### Exercise objective
Return all the lines below in which the string "health" appears.

☆ ☆ ☆ ☆ ☆ ☆ ☆

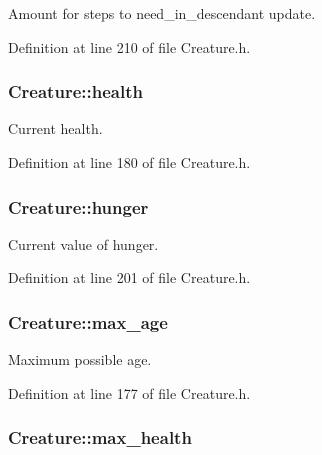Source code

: Amount for steps to need\-\_\-in\-\_\-descendant update. 



Definition at line 210 of file Creature.\-h.

\hypertarget{classCreature_ab59bc1917022e01b46b23f947bb8d688}{
\subsubsection[{health}]{ Creature\-::health\hspace{0.3cm}{\ttfamily [protected]}}}\label{classCreature_ab59bc1917022e01b46b23f947bb8d688}


Current health. 



Definition at line 180 of file Creature.\-h.

\hypertarget{classCreature_a0ac52285317bd2d52b3901b9c2a9c24a}{
\subsubsection[{hunger}]{ Creature\-::hunger\hspace{0.3cm}{\ttfamily [protected]}}}\label{classCreature_a0ac52285317bd2d52b3901b9c2a9c24a}


Current value of hunger. 



Definition at line 201 of file Creature.\-h.

\hypertarget{classCreature_a57d8397db4c0e505deff7c1d7cead3e1}{
\subsubsection[{max\-\_\-age}]{ Creature\-::max\-\_\-age\hspace{0.3cm}{\ttfamily [protected]}}}\label{classCreature_a57d8397db4c0e505deff7c1d7cead3e1}


Maximum possible age. 



Definition at line 177 of file Creature.\-h.

\hypertarget{classCreature_a0628a001b2c326388b08ea664e0c4e8f}{
\subsubsection[{max\-\_\-health}]{ Creature\-::max\-\_\-health\hspace{0.3cm}{\ttfamily [protected]}}}\label{classCreature_a0628a001b2c326388b08ea664e0c4e8f}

☆ ☆ ☆ ☆ ☆ ☆ ☆

### Task answer
\subsubsection[{health}]{ Creature\-::health\hspace{0.3cm}{\ttfamily [protected]}}}\label{classCreature_ab59bc1917022e01b46b23f947bb8d688}
Current health. 
\subsubsection[{max\-\_\-health}]{ Creature\-::max\-\_\-health\hspace{0.3cm}{\ttfamily [protected]}}}\label{classCreature_a0628a001b2c326388b08ea664e0c4e8f}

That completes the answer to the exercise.